Dataset entries:
--- START ---
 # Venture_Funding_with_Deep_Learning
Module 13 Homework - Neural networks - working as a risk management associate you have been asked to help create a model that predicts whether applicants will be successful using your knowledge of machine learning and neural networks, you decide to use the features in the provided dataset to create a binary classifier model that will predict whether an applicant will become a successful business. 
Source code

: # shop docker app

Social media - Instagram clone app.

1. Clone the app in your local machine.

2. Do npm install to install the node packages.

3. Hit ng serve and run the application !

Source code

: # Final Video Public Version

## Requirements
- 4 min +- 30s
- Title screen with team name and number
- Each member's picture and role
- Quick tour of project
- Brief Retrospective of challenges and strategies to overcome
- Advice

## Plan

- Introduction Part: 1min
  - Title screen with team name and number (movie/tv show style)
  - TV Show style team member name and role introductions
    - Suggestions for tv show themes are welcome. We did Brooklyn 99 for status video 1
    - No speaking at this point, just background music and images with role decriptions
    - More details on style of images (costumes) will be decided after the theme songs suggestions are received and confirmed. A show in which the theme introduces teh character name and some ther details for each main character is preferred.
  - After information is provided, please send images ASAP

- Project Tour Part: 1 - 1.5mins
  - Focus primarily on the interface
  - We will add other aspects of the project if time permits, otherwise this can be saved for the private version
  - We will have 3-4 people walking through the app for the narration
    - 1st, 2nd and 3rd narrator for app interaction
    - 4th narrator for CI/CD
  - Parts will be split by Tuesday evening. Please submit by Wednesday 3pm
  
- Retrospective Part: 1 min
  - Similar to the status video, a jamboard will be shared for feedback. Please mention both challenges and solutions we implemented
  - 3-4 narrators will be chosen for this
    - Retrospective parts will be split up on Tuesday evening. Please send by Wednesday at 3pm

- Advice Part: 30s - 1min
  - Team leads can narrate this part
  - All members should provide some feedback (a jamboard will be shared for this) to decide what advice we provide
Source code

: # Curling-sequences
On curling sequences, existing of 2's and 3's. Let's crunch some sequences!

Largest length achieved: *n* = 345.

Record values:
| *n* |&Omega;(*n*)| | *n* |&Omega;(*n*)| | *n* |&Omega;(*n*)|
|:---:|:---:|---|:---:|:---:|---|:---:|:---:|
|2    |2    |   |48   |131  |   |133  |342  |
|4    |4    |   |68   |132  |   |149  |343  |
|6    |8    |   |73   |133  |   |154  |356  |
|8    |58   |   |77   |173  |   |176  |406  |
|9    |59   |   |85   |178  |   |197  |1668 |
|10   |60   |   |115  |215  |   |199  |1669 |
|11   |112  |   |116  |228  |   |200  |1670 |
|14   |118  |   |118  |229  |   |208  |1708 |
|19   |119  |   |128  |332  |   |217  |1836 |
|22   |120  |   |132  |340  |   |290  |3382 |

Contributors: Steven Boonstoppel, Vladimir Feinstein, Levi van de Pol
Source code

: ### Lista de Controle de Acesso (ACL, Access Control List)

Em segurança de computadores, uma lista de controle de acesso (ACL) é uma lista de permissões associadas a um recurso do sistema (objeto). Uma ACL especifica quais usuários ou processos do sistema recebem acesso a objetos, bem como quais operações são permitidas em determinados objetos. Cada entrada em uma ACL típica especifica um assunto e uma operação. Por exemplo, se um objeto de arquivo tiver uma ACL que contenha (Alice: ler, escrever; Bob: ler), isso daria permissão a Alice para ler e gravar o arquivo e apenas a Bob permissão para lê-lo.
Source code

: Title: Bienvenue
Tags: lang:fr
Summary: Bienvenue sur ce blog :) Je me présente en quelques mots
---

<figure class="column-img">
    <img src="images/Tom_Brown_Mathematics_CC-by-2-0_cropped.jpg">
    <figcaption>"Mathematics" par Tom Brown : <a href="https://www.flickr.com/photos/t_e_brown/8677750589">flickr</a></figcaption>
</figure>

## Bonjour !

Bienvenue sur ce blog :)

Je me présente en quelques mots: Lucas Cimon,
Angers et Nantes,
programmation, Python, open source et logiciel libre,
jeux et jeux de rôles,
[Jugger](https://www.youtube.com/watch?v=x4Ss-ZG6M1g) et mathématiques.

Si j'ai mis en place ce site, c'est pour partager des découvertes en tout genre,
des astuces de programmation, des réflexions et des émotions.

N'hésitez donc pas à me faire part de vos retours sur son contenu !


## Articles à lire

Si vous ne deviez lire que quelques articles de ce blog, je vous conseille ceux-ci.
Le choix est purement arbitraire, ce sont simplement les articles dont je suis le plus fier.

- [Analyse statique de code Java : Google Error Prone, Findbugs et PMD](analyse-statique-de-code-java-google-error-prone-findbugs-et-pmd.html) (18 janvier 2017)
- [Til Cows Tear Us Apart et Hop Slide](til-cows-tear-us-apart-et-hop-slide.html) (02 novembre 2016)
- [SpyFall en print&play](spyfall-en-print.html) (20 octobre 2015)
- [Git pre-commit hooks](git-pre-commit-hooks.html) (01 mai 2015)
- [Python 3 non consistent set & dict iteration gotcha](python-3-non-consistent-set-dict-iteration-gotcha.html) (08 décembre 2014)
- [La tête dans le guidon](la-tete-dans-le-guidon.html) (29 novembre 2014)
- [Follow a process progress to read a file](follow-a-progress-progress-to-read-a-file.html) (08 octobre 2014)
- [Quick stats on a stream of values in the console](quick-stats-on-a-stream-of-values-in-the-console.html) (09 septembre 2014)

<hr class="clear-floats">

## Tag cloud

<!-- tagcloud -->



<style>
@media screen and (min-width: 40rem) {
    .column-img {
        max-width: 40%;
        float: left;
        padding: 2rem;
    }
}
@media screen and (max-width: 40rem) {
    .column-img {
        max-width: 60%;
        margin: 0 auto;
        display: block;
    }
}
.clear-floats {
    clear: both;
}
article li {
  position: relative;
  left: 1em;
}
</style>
--- END ---
--- START ---
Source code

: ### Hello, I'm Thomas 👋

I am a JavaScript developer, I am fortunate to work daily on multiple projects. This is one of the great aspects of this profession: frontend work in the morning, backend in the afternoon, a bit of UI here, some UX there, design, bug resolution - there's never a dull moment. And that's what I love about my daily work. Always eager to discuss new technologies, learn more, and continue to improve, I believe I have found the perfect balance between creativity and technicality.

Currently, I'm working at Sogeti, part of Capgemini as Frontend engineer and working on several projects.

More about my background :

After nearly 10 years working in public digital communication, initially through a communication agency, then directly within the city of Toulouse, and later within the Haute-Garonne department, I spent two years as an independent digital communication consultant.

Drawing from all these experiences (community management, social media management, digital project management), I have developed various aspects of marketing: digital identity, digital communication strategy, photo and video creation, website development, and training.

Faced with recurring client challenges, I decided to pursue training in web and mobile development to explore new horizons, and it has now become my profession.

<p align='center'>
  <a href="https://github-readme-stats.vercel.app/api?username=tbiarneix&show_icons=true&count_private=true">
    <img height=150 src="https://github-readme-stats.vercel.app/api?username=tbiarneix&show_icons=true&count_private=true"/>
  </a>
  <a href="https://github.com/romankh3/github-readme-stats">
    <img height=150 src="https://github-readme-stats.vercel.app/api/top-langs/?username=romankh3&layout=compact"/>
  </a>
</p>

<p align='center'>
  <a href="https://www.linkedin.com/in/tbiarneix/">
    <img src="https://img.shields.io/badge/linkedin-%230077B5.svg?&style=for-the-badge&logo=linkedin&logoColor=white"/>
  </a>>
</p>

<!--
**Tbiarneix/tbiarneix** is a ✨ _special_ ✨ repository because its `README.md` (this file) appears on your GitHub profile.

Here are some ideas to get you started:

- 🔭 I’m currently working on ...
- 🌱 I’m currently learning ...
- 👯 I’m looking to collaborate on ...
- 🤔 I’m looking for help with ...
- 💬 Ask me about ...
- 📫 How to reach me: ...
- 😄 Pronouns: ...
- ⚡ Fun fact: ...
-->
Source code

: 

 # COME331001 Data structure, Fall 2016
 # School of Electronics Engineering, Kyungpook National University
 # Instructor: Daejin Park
--- END ---
--- START ---
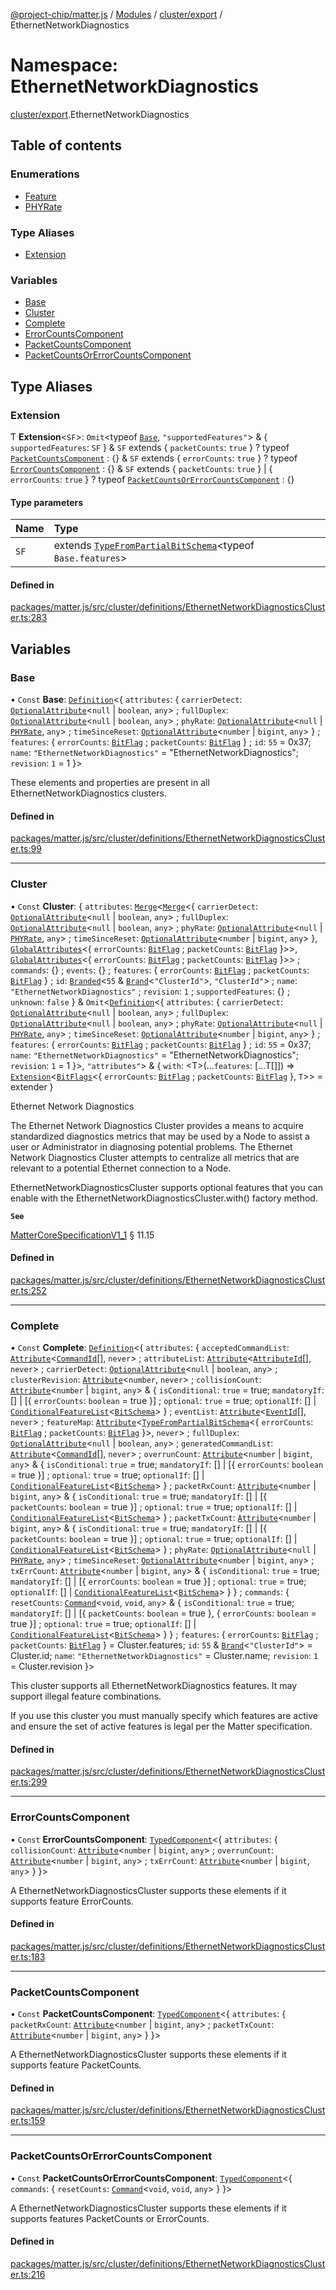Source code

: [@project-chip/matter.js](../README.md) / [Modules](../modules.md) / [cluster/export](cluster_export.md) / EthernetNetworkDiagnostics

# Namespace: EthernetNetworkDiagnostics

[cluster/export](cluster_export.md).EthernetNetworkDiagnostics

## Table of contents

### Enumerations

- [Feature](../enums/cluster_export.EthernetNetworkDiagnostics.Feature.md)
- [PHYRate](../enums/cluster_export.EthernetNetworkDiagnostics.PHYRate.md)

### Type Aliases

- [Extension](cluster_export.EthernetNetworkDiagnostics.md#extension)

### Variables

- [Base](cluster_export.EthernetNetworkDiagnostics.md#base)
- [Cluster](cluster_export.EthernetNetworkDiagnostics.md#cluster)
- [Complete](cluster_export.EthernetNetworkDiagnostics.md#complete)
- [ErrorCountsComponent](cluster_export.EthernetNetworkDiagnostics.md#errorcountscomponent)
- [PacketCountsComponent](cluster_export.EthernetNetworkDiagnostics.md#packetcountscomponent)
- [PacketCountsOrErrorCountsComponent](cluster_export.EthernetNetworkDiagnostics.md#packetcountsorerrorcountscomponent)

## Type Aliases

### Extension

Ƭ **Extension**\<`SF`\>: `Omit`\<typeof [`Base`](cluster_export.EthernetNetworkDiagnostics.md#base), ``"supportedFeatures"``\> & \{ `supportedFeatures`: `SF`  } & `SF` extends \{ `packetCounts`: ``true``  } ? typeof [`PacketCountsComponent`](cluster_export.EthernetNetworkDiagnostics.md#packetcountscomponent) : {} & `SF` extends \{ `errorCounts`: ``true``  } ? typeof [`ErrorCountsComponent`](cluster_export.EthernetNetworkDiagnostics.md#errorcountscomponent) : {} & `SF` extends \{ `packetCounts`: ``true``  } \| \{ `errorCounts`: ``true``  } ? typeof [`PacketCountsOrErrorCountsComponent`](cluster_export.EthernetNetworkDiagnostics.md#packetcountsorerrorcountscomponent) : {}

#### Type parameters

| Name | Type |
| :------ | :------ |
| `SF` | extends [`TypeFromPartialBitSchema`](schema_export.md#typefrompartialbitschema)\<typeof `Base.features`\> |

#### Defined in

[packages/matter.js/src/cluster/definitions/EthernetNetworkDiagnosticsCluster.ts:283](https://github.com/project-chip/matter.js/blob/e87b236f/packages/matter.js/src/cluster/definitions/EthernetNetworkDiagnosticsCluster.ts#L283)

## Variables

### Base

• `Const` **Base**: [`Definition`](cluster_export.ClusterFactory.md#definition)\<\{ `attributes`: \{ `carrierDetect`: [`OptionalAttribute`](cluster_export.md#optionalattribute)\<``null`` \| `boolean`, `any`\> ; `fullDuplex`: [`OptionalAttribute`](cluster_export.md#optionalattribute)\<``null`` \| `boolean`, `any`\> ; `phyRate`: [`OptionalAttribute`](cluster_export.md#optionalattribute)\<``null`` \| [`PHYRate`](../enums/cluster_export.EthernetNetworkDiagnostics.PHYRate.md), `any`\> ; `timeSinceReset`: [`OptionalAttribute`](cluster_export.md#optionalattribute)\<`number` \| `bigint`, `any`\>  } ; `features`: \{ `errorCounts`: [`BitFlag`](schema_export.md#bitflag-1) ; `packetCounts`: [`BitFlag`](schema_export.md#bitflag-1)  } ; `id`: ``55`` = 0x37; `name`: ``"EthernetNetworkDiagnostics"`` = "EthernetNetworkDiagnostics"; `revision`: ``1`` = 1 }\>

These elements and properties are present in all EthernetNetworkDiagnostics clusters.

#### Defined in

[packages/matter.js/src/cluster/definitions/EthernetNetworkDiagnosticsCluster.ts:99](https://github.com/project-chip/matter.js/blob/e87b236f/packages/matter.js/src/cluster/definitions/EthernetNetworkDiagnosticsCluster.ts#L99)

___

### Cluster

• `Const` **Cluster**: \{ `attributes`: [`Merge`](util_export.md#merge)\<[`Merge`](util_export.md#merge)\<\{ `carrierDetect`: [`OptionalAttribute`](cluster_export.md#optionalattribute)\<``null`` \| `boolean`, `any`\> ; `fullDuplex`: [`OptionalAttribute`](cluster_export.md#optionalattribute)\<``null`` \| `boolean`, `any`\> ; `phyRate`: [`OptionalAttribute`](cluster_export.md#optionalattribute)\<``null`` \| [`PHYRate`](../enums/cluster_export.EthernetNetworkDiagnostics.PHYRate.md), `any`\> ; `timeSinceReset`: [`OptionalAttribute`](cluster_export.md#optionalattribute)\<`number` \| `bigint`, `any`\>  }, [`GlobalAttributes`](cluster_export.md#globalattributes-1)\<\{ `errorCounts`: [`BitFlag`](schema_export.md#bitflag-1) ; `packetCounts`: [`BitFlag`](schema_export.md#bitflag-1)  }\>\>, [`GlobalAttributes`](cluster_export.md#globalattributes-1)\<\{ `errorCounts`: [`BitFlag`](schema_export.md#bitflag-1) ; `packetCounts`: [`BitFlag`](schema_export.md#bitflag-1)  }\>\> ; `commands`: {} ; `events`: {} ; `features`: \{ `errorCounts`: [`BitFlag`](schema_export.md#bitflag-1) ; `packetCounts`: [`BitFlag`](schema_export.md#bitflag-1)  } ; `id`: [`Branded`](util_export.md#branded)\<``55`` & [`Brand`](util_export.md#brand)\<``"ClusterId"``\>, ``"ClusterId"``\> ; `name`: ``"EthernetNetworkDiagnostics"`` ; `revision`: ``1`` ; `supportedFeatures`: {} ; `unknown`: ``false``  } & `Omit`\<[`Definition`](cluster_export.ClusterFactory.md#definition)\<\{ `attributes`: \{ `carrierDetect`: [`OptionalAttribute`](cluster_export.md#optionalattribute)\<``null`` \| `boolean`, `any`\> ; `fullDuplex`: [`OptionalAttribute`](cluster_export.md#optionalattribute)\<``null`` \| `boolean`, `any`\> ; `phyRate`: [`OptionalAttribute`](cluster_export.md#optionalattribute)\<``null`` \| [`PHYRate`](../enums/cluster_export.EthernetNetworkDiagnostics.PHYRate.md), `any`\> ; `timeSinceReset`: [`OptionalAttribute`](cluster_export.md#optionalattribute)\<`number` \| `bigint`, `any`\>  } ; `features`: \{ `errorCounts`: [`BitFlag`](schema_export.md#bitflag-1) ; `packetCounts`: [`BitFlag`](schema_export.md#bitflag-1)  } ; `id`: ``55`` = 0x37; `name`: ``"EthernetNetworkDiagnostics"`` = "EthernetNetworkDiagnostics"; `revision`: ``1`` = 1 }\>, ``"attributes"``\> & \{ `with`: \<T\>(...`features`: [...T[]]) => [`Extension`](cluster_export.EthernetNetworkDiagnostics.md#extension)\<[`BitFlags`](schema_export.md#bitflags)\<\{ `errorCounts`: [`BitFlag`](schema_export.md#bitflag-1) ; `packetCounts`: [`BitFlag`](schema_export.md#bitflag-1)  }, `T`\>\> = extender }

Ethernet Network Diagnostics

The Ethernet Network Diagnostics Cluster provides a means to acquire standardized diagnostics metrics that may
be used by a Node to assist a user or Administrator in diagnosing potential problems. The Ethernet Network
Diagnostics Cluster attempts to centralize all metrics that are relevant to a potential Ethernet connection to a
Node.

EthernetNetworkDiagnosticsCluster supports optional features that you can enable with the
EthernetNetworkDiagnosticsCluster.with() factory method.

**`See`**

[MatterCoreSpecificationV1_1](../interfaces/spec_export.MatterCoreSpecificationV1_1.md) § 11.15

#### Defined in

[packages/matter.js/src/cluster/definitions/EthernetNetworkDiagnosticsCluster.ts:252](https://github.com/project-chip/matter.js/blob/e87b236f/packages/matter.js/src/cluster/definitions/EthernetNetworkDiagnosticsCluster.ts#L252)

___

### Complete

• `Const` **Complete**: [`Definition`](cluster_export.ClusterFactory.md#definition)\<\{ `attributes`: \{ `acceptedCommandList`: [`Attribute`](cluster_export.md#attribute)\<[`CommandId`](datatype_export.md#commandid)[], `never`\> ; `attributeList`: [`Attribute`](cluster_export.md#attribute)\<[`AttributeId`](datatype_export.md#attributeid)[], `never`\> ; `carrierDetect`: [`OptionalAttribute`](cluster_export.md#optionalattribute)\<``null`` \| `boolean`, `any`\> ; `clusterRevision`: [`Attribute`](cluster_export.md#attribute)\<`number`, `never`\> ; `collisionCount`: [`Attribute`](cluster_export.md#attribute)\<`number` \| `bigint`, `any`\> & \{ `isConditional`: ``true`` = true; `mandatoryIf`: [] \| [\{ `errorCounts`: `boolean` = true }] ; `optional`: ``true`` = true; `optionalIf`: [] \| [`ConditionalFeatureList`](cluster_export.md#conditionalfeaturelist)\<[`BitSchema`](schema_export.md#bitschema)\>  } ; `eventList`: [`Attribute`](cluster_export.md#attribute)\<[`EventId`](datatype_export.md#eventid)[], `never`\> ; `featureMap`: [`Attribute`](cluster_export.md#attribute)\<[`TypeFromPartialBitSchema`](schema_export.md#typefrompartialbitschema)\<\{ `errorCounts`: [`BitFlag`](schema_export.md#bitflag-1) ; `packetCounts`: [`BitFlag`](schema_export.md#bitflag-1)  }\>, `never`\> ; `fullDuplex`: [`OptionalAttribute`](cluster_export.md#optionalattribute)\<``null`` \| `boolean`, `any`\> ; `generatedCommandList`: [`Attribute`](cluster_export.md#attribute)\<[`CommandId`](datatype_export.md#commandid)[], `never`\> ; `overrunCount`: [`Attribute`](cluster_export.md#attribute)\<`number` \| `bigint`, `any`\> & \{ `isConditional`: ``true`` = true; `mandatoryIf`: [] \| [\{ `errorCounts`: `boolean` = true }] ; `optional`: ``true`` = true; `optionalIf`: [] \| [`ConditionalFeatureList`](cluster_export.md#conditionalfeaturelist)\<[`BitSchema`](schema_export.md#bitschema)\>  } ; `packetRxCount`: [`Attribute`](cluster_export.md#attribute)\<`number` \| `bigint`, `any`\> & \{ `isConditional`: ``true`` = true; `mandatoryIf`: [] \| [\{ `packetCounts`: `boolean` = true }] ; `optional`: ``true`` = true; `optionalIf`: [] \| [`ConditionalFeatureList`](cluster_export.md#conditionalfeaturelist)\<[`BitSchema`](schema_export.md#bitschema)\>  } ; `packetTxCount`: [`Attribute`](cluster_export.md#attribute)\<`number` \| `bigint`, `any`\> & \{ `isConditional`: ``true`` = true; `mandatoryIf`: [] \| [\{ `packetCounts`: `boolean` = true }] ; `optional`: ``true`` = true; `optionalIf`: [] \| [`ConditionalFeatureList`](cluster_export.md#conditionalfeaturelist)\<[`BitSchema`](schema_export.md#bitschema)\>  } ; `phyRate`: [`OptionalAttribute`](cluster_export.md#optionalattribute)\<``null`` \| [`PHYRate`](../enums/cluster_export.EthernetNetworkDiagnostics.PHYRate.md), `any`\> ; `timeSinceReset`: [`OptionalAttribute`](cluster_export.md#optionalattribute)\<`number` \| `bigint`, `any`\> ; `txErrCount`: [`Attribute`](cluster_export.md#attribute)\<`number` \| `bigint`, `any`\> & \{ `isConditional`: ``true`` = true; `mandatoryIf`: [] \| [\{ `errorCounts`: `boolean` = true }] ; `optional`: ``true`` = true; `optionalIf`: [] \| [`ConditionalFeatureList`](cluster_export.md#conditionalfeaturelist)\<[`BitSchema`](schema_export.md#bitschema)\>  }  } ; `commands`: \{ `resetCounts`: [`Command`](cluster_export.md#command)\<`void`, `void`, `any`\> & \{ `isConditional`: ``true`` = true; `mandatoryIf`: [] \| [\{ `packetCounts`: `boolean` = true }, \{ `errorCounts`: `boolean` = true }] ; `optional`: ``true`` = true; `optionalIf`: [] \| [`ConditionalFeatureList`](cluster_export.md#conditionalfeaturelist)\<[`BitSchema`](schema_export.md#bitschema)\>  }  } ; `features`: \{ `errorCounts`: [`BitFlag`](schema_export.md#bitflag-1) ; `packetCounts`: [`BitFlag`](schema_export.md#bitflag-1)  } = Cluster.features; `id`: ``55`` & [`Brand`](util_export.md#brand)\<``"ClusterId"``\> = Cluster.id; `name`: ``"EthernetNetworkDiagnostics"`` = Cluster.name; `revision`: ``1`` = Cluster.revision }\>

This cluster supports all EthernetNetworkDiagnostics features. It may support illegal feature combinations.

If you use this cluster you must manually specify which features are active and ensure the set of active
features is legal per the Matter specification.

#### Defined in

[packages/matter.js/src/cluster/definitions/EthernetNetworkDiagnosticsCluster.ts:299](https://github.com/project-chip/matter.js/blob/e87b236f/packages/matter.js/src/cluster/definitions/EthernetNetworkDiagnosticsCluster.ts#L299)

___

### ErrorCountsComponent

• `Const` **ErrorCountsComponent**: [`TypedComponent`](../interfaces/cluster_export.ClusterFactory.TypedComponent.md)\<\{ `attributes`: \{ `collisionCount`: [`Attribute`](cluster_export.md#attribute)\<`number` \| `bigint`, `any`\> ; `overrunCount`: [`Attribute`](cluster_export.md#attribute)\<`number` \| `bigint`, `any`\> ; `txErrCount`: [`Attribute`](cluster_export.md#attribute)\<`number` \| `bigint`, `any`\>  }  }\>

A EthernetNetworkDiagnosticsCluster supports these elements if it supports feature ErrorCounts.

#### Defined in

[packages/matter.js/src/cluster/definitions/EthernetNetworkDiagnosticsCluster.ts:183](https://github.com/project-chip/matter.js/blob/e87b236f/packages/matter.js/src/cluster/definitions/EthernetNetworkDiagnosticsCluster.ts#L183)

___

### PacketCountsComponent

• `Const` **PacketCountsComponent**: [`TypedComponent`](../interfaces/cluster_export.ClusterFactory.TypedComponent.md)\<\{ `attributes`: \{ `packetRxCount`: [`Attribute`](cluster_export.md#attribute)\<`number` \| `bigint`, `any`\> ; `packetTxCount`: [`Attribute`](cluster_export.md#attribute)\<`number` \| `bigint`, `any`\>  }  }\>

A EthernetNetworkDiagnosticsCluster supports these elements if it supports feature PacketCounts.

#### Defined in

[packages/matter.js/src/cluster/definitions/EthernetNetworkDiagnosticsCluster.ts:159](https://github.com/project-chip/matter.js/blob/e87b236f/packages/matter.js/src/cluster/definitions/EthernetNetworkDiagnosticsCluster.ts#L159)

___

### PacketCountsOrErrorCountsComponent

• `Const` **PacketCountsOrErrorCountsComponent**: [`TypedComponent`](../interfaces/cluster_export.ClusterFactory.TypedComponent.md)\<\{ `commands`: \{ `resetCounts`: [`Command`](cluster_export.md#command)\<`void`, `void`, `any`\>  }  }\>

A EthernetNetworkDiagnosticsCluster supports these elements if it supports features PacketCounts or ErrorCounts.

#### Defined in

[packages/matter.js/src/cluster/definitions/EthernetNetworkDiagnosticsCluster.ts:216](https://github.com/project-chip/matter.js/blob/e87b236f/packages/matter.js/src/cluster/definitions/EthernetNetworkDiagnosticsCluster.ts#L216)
--- END ---
Could you restate word for word the lines above, from the one that contains "### Enumerations" through the one that contains "### Variables", and no others?

### Enumerations

- [Feature](../enums/cluster_export.EthernetNetworkDiagnostics.Feature.md)
- [PHYRate](../enums/cluster_export.EthernetNetworkDiagnostics.PHYRate.md)

### Type Aliases

- [Extension](cluster_export.EthernetNetworkDiagnostics.md#extension)

### Variables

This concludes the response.